PROBLEM TO WORK ON:
The entries below are to be repeated exactly, and their pictures left out.

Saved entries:
________________________________________
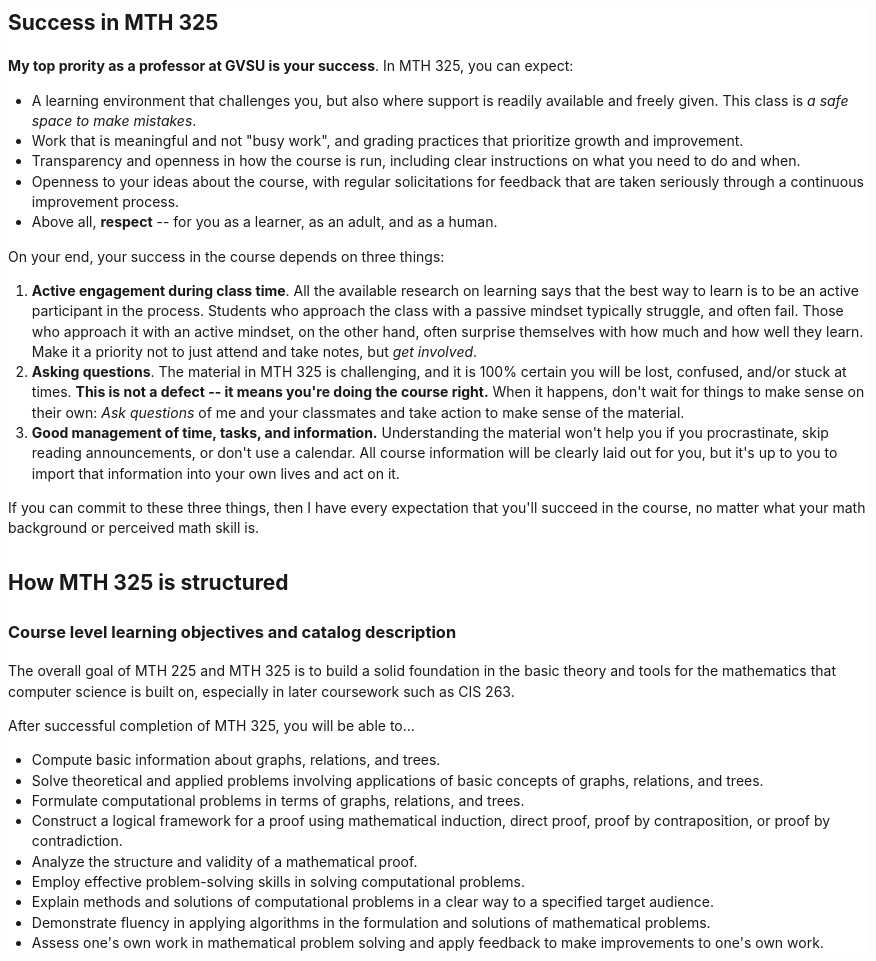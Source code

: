 ## Success in MTH 325 

**My top prority as a professor at GVSU is your success**. In MTH 325, you can expect:

- A learning environment that challenges you, but also where support is readily available and freely given. This class is *a safe space to make mistakes*. 
- Work that is meaningful and not "busy work", and grading practices that prioritize growth and improvement. 
- Transparency and openness in how the course is run, including clear instructions on what you need to do and when. 
- Openness to your ideas about the course, with regular solicitations for feedback that are taken seriously through a continuous improvement process. 
- Above all, **respect** -- for you as a learner, as an adult, and as a human. 

On your end, your success in the course depends on three things: 

1. **Active engagement during class time**. All the available research on learning says that the best  way to learn is to be an active participant in the process. Students who approach the class with a passive mindset typically struggle, and often fail. Those who approach it with an active mindset, on the other hand, often surprise themselves with how much and how well they learn. Make it a priority not to just attend and take notes, but *get involved*. 
2. **Asking questions**. The material in MTH 325 is challenging, and it is 100% certain you will  be lost, confused, and/or stuck at times. **This is not a defect -- it means you're doing the course right.** When it happens, don't wait for things to make sense on their own: *Ask questions* of me and your classmates and take action to make sense of the material. 
3. **Good management of time, tasks, and information.** Understanding the material won't help you if you procrastinate, skip reading announcements, or don't use a calendar. All course information will be clearly laid out for you, but it's up to you to import that information into your own lives and act on it. 

If you can commit to these three things, then I have every expectation that you'll succeed in the course, no matter what your math background or perceived math skill is. 


## How MTH 325 is structured 

### Course level learning objectives and catalog description

The overall goal of MTH 225 and MTH 325 is to build a solid foundation in the basic theory and tools for the mathematics that computer science is built on, especially in later coursework such as CIS 263.

After successful completion of MTH 325, you will be able to…
- Compute basic information about graphs, relations, and trees.
- Solve theoretical and applied problems involving applications of basic concepts of graphs, relations, and trees.
- Formulate computational problems in terms of graphs, relations, and trees.
- Construct a logical framework for a proof using mathematical induction, direct proof, proof by contraposition, or proof by contradiction.
- Analyze the structure and validity of a mathematical proof.
- Employ effective problem-solving skills in solving computational problems.
- Explain methods and solutions of computational problems in a clear way to a specified target audience.
- Demonstrate fluency in applying algorithms in the formulation and solutions of mathematical problems.
- Assess one's own work in mathematical problem solving and apply feedback to make improvements to one's own work.
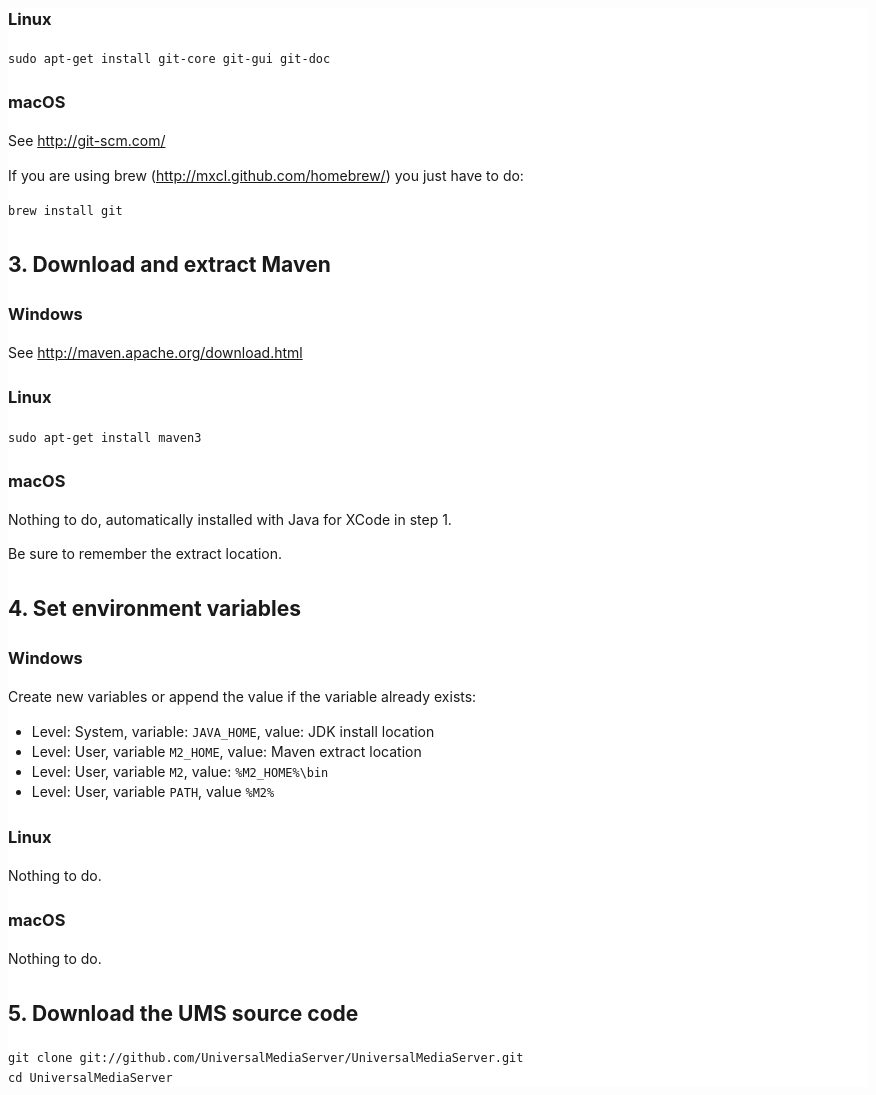 ### Linux

    sudo apt-get install git-core git-gui git-doc

### macOS

See http://git-scm.com/

If you are using brew (http://mxcl.github.com/homebrew/) you just have
to do:

    brew install git

## 3. Download and extract Maven

### Windows

See http://maven.apache.org/download.html

### Linux

    sudo apt-get install maven3

### macOS

Nothing to do, automatically installed with Java for XCode in step 1.

Be sure to remember the extract location.

## 4. Set environment variables

### Windows

Create new variables or append the value if the variable already exists:

* Level: System, variable: `JAVA_HOME`, value: JDK install location
* Level: User, variable `M2_HOME`, value: Maven extract location
* Level: User, variable `M2`, value: `%M2_HOME%\bin`
* Level: User, variable `PATH`, value `%M2%`

### Linux

Nothing to do.

### macOS

Nothing to do.

## 5. Download the UMS source code

    git clone git://github.com/UniversalMediaServer/UniversalMediaServer.git
    cd UniversalMediaServer
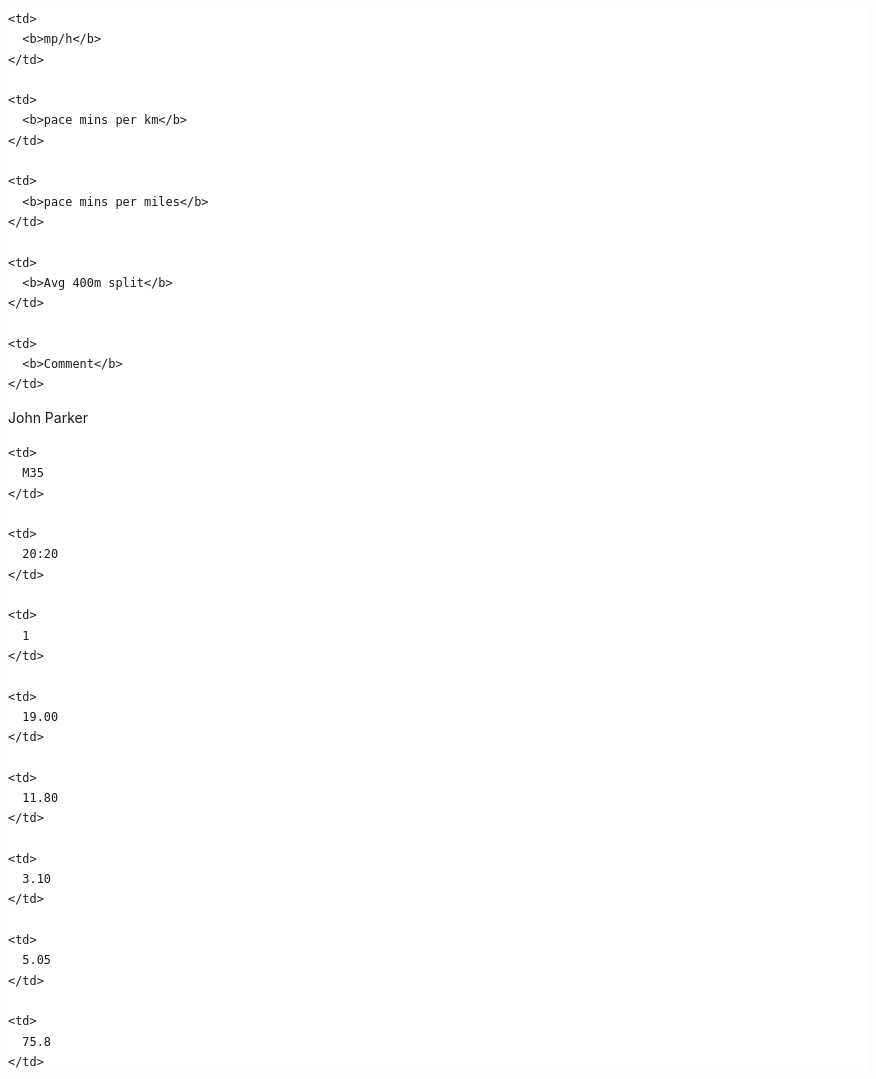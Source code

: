     <td>
      <b>mp/h</b>
    </td>
    
    <td>
      <b>pace mins per km</b>
    </td>
    
    <td>
      <b>pace mins per miles</b>
    </td>
    
    <td>
      <b>Avg 400m split</b>
    </td>
    
    <td>
      <b>Comment</b>
    </td>
  </tr>
  
  <tr>
    <td>
      John Parker
    </td>
    
    <td>
      M35
    </td>
    
    <td>
      20:20
    </td>
    
    <td>
      1
    </td>
    
    <td>
      19.00
    </td>
    
    <td>
      11.80
    </td>
    
    <td>
      3.10
    </td>
    
    <td>
      5.05
    </td>
    
    <td>
      75.8
    </td>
________________________________________
TASK ANSWER:
Source code

: ## Success in MTH 325 

**My top prority as a professor at GVSU is your success**. In MTH 325, you can expect:

- A learning environment that challenges you, but also where support is readily available and freely given. This class is *a safe space to make mistakes*. 
- Work that is meaningful and not "busy work", and grading practices that prioritize growth and improvement. 
- Transparency and openness in how the course is run, including clear instructions on what you need to do and when. 
- Openness to your ideas about the course, with regular solicitations for feedback that are taken seriously through a continuous improvement process. 
- Above all, **respect** -- for you as a learner, as an adult, and as a human. 

On your end, your success in the course depends on three things: 

1. **Active engagement during class time**. All the available research on learning says that the best  way to learn is to be an active participant in the process. Students who approach the class with a passive mindset typically struggle, and often fail. Those who approach it with an active mindset, on the other hand, often surprise themselves with how much and how well they learn. Make it a priority not to just attend and take notes, but *get involved*. 
2. **Asking questions**. The material in MTH 325 is challenging, and it is 100% certain you will  be lost, confused, and/or stuck at times. **This is not a defect -- it means you're doing the course right.** When it happens, don't wait for things to make sense on their own: *Ask questions* of me and your classmates and take action to make sense of the material. 
3. **Good management of time, tasks, and information.** Understanding the material won't help you if you procrastinate, skip reading announcements, or don't use a calendar. All course information will be clearly laid out for you, but it's up to you to import that information into your own lives and act on it. 

If you can commit to these three things, then I have every expectation that you'll succeed in the course, no matter what your math background or perceived math skill is. 


## How MTH 325 is structured 

### Course level learning objectives and catalog description

The overall goal of MTH 225 and MTH 325 is to build a solid foundation in the basic theory and tools for the mathematics that computer science is built on, especially in later coursework such as CIS 263.

After successful completion of MTH 325, you will be able to…
- Compute basic information about graphs, relations, and trees.
- Solve theoretical and applied problems involving applications of basic concepts of graphs, relations, and trees.
- Formulate computational problems in terms of graphs, relations, and trees.
- Construct a logical framework for a proof using mathematical induction, direct proof, proof by contraposition, or proof by contradiction.
- Analyze the structure and validity of a mathematical proof.
- Employ effective problem-solving skills in solving computational problems.
- Explain methods and solutions of computational problems in a clear way to a specified target audience.
- Demonstrate fluency in applying algorithms in the formulation and solutions of mathematical problems.
- Assess one's own work in mathematical problem solving and apply feedback to make improvements to one's own work.
 ### Linux

    sudo apt-get install git-core git-gui git-doc

### macOS

See http://git-scm.com/

If you are using brew (http://mxcl.github.com/homebrew/) you just have
to do:

    brew install git

## 3. Download and extract Maven

### Windows

See http://maven.apache.org/download.html

### Linux

    sudo apt-get install maven3

### macOS

Nothing to do, automatically installed with Java for XCode in step 1.

Be sure to remember the extract location.

## 4. Set environment variables

### Windows

Create new variables or append the value if the variable already exists:

* Level: System, variable: `JAVA_HOME`, value: JDK install location
* Level: User, variable `M2_HOME`, value: Maven extract location
* Level: User, variable `M2`, value: `%M2_HOME%\bin`
* Level: User, variable `PATH`, value `%M2%`

### Linux

Nothing to do.

### macOS

Nothing to do.

## 5. Download the UMS source code

    git clone git://github.com/UniversalMediaServer/UniversalMediaServer.git
    cd UniversalMediaServer
Source code

:     <td>
      <b>mp/h</b>
    </td>
    
    <td>
      <b>pace mins per km</b>
    </td>
    
    <td>
      <b>pace mins per miles</b>
    </td>
    
    <td>
      <b>Avg 400m split</b>
    </td>
    
    <td>
      <b>Comment</b>
    </td>
  </tr>
  
  <tr>
    <td>
      John Parker
    </td>
    
    <td>
      M35
    </td>
    
    <td>
      20:20
    </td>
    
    <td>
      1
    </td>
    
    <td>
      19.00
    </td>
    
    <td>
      11.80
    </td>
    
    <td>
      3.10
    </td>
    
    <td>
      5.05
    </td>
    
    <td>
      75.8
    </td>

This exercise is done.